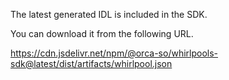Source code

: The latest generated IDL is included in the SDK.

You can download it from the following URL.

https://cdn.jsdelivr.net/npm/@orca-so/whirlpools-sdk@latest/dist/artifacts/whirlpool.json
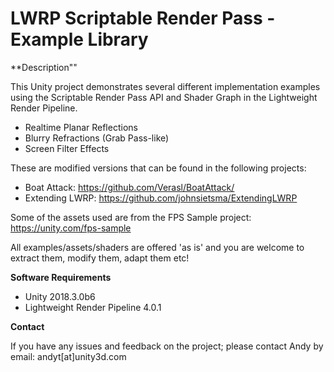 # LWRP Scriptable Render Pass - Example Library

**Description""

This Unity project demonstrates several different implementation examples using the Scriptable Render Pass API and Shader Graph in the Lightweight Render Pipeline.

- Realtime Planar Reflections
- Blurry Refractions (Grab Pass-like)
- Screen Filter Effects

These are modified versions that can be found in the following projects:
- Boat Attack: https://github.com/Verasl/BoatAttack/
- Extending LWRP: https://github.com/johnsietsma/ExtendingLWRP

Some of the assets used are from the FPS Sample project: https://unity.com/fps-sample

All examples/assets/shaders are offered 'as is' and you are welcome to extract them, modify them, adapt them etc!

**Software Requirements**

- Unity 2018.3.0b6
- Lightweight Render Pipeline 4.0.1

**Contact**

If you have any issues and feedback on the project; please contact Andy by email: andyt[at]unity3d.com
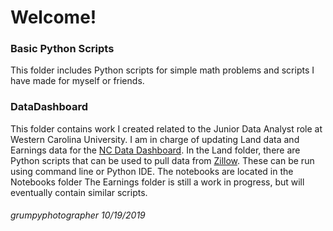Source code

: # Welcome!

### Basic Python Scripts
This folder includes Python scripts for simple math problems and scripts I have made for myself or friends.

### DataDashboard
This folder contains work I created related to the Junior Data Analyst role at Western Carolina University.  I am in charge of updating Land data and Earnings data for the [NC Data Dashboard](https://www.wcu.edu/engage/regional-development/data-dashboard.aspx). In the Land folder, there are Python scripts that can be used to pull data from [Zillow](https://www.zillow.com/research/data/).  These can be run using command line or Python IDE.  The notebooks are located in the Notebooks folder  The Earnings folder is still a work in progress, but will eventually contain similar scripts.

###### grumpyphotographer 10/19/2019
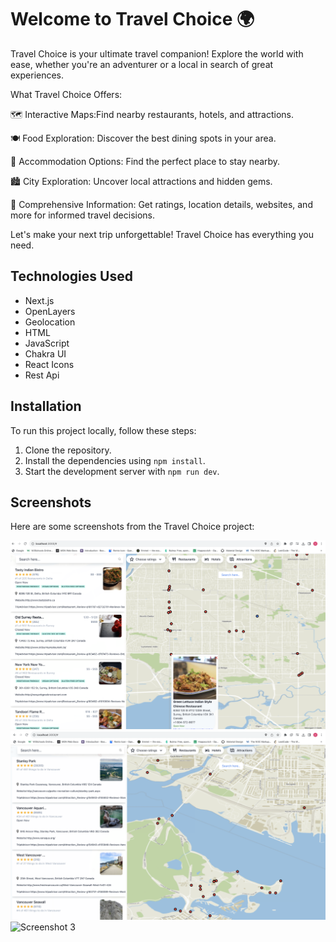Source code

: 
# Welcome to Travel Choice 🌍
Travel Choice is your ultimate travel companion! Explore the world with ease, whether you're an adventurer or a local in search of great experiences.

What Travel Choice Offers:

🗺️ Interactive Maps:Find nearby restaurants, hotels, and attractions.

🍽️ Food Exploration: Discover the best dining spots in your area.

🏨 Accommodation Options: Find the perfect place to stay nearby.

🏙️ City Exploration: Uncover local attractions and hidden gems.

🌟 Comprehensive Information: Get ratings, location details, websites, and more for informed travel decisions.

Let's make your next trip unforgettable! Travel Choice has everything you need.

## Technologies Used

- Next.js
- OpenLayers
- Geolocation
- HTML
- JavaScript
- Chakra UI
- React Icons
- Rest Api

## Installation

To run this project locally, follow these steps:

1. Clone the repository.
2. Install the dependencies using `npm install`.
3. Start the development server with `npm run dev`.




## Screenshots

Here are some screenshots from the Travel Choice project:

![Screenshot 1](/public/res.png)
![Screenshot 2](/public/attrac.png)
![Screenshot 3](/public/hotels.png)
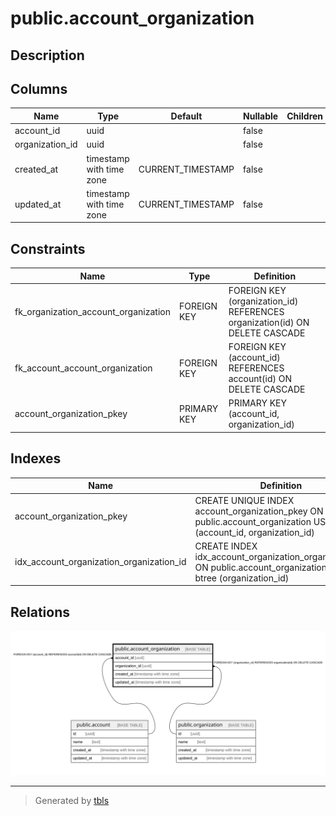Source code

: # public.account_organization

## Description

## Columns

| Name | Type | Default | Nullable | Children | Parents | Comment |
| ---- | ---- | ------- | -------- | -------- | ------- | ------- |
| account_id | uuid |  | false |  | [public.account](public.account.md) |  |
| organization_id | uuid |  | false |  | [public.organization](public.organization.md) |  |
| created_at | timestamp with time zone | CURRENT_TIMESTAMP | false |  |  |  |
| updated_at | timestamp with time zone | CURRENT_TIMESTAMP | false |  |  |  |

## Constraints

| Name | Type | Definition |
| ---- | ---- | ---------- |
| fk_organization_account_organization | FOREIGN KEY | FOREIGN KEY (organization_id) REFERENCES organization(id) ON DELETE CASCADE |
| fk_account_account_organization | FOREIGN KEY | FOREIGN KEY (account_id) REFERENCES account(id) ON DELETE CASCADE |
| account_organization_pkey | PRIMARY KEY | PRIMARY KEY (account_id, organization_id) |

## Indexes

| Name | Definition |
| ---- | ---------- |
| account_organization_pkey | CREATE UNIQUE INDEX account_organization_pkey ON public.account_organization USING btree (account_id, organization_id) |
| idx_account_organization_organization_id | CREATE INDEX idx_account_organization_organization_id ON public.account_organization USING btree (organization_id) |

## Relations

![er](public.account_organization.svg)

---

> Generated by [tbls](https://github.com/k1LoW/tbls)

(What is being asked)
Your answer should be the lines of the material above that include "hotels".

(Exercise solution)
🗺️ Interactive Maps:Find nearby restaurants, hotels, and attractions.
![Screenshot 3](/public/hotels.png)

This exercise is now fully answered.